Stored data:
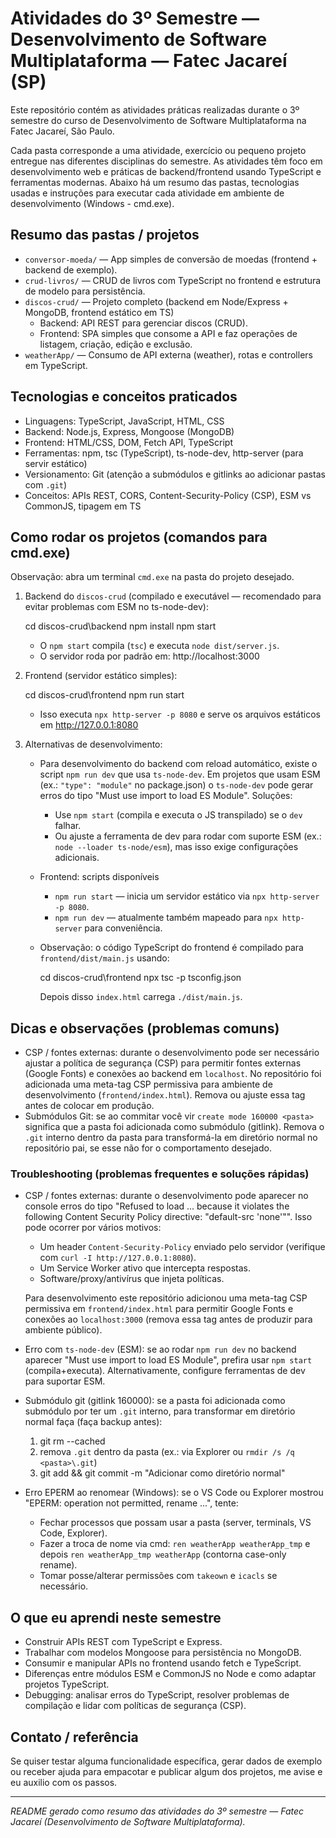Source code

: # Atividades do 3º Semestre — Desenvolvimento de Software Multiplataforma — Fatec Jacareí (SP)

Este repositório contém as atividades práticas realizadas durante o 3º semestre do curso
de Desenvolvimento de Software Multiplataforma na Fatec Jacareí, São Paulo.

Cada pasta corresponde a uma atividade, exercício ou pequeno projeto entregue nas
diferentes disciplinas do semestre. As atividades têm foco em desenvolvimento web
e práticas de backend/frontend usando TypeScript e ferramentas modernas. Abaixo há um
resumo das pastas, tecnologias usadas e instruções para executar cada atividade em
ambiente de desenvolvimento (Windows - cmd.exe).

## Resumo das pastas / projetos

- `conversor-moeda/` — App simples de conversão de moedas (frontend + backend de exemplo).
- `crud-livros/` — CRUD de livros com TypeScript no frontend e estrutura de modelo para persistência.
- `discos-crud/` — Projeto completo (backend em Node/Express + MongoDB, frontend estático em TS)
	- Backend: API REST para gerenciar discos (CRUD).
	- Frontend: SPA simples que consome a API e faz operações de listagem, criação, edição e exclusão.
- `weatherApp/` — Consumo de API externa (weather), rotas e controllers em TypeScript.

## Tecnologias e conceitos praticados

- Linguagens: TypeScript, JavaScript, HTML, CSS
- Backend: Node.js, Express, Mongoose (MongoDB)
- Frontend: HTML/CSS, DOM, Fetch API, TypeScript
- Ferramentas: npm, tsc (TypeScript), ts-node-dev, http-server (para servir estático)
- Versionamento: Git (atenção a submódulos e gitlinks ao adicionar pastas com `.git`)
- Conceitos: APIs REST, CORS, Content-Security-Policy (CSP), ESM vs CommonJS, tipagem em TS

## Como rodar os projetos (comandos para cmd.exe)

Observação: abra um terminal `cmd.exe` na pasta do projeto desejado.

1. Backend do `discos-crud` (compilado e executável — recomendado para evitar problemas com ESM no ts-node-dev):

	cd discos-crud\backend
	npm install
	npm start

	- O `npm start` compila (`tsc`) e executa `node dist/server.js`.
	- O servidor roda por padrão em: http://localhost:3000

2. Frontend (servidor estático simples):

	cd discos-crud\frontend
	npm run start

	- Isso executa `npx http-server -p 8080` e serve os arquivos estáticos em http://127.0.0.1:8080

3. Alternativas de desenvolvimento:

	- Para desenvolvimento do backend com reload automático, existe o script `npm run dev` que usa `ts-node-dev`.
	  Em projetos que usam ESM (ex.: `"type": "module"` no package.json) o `ts-node-dev` pode gerar erros do tipo
	  "Must use import to load ES Module". Soluções:

	  - Use `npm start` (compila e executa o JS transpilado) se o `dev` falhar.
	  - Ou ajuste a ferramenta de dev para rodar com suporte ESM (ex.: `node --loader ts-node/esm`), mas isso exige
	    configurações adicionais.

	- Frontend: scripts disponíveis

	  - `npm run start` — inicia um servidor estático via `npx http-server -p 8080`.
	  - `npm run dev` — atualmente também mapeado para `npx http-server` para conveniência.

	- Observação: o código TypeScript do frontend é compilado para `frontend/dist/main.js` usando:

	  cd discos-crud\frontend
	  npx tsc -p tsconfig.json

	  Depois disso `index.html` carrega `./dist/main.js`.

## Dicas e observações (problemas comuns)

- CSP / fontes externas: durante o desenvolvimento pode ser necessário ajustar a política de segurança (CSP)
	para permitir fontes externas (Google Fonts) e conexões ao backend em `localhost`. No repositório foi adicionada
	uma meta-tag CSP permissiva para ambiente de desenvolvimento (`frontend/index.html`). Remova ou ajuste essa
	tag antes de colocar em produção.
- Submódulos Git: se ao commitar você vir `create mode 160000 <pasta>` significa que a pasta foi adicionada como
	submódulo (gitlink). Remova o `.git` interno dentro da pasta para transformá-la em diretório normal no repositório
	pai, se esse não for o comportamento desejado.

### Troubleshooting (problemas frequentes e soluções rápidas)

- CSP / fontes externas: durante o desenvolvimento pode aparecer no console erros do tipo
	"Refused to load ... because it violates the following Content Security Policy directive: \"default-src 'none'\"".
	Isso pode ocorrer por vários motivos:
	- Um header `Content-Security-Policy` enviado pelo servidor (verifique com `curl -I http://127.0.0.1:8080`).
	- Um Service Worker ativo que intercepta respostas.
	- Software/proxy/antivírus que injeta políticas.

	Para desenvolvimento este repositório adicionou uma meta-tag CSP permissiva em `frontend/index.html` para permitir
	Google Fonts e conexões ao `localhost:3000` (remova essa tag antes de produzir para ambiente público).

- Erro com `ts-node-dev` (ESM): se ao rodar `npm run dev` no backend aparecer "Must use import to load ES Module",
	prefira usar `npm start` (compila+executa). Alternativamente, configure ferramentas de dev para suportar ESM.

- Submódulo git (gitlink 160000): se a pasta foi adicionada como submódulo por ter um `.git` interno, para transformar em
	diretório normal faça (faça backup antes):

	1. git rm --cached <pasta>
	2. remova `.git` dentro da pasta (ex.: via Explorer ou `rmdir /s /q <pasta>\.git`)
	3. git add <pasta> && git commit -m "Adicionar <pasta> como diretório normal"

- Erro EPERM ao renomear (Windows): se o VS Code ou Explorer mostrou "EPERM: operation not permitted, rename ...",
	tente:
	- Fechar processos que possam usar a pasta (server, terminals, VS Code, Explorer).
	- Fazer a troca de nome via cmd: `ren weatherApp weatherApp_tmp` e depois `ren weatherApp_tmp weatherApp` (contorna case-only rename).
	- Tomar posse/alterar permissões com `takeown` e `icacls` se necessário.


## O que eu aprendi neste semestre

- Construir APIs REST com TypeScript e Express.
- Trabalhar com modelos Mongoose para persistência no MongoDB.
- Consumir e manipular APIs no frontend usando fetch e TypeScript.
- Diferenças entre módulos ESM e CommonJS no Node e como adaptar projetos TypeScript.
- Debugging: analisar erros do TypeScript, resolver problemas de compilação e lidar com políticas de segurança (CSP).

## Contato / referência

Se quiser testar alguma funcionalidade específica, gerar dados de exemplo ou receber ajuda para
empacotar e publicar algum dos projetos, me avise e eu auxilio com os passos.

---
_README gerado como resumo das atividades do 3º semestre — Fatec Jacareí (Desenvolvimento de Software Multiplataforma)._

Work instructions
From the entries above, extract only the lines running from the one containing "resumo das pastas, tecnologias" through the one containing "backend de exemplo).", inclusive.

Written answer
resumo das pastas, tecnologias usadas e instruções para executar cada atividade em
ambiente de desenvolvimento (Windows - cmd.exe).

## Resumo das pastas / projetos

- `conversor-moeda/` — App simples de conversão de moedas (frontend + backend de exemplo).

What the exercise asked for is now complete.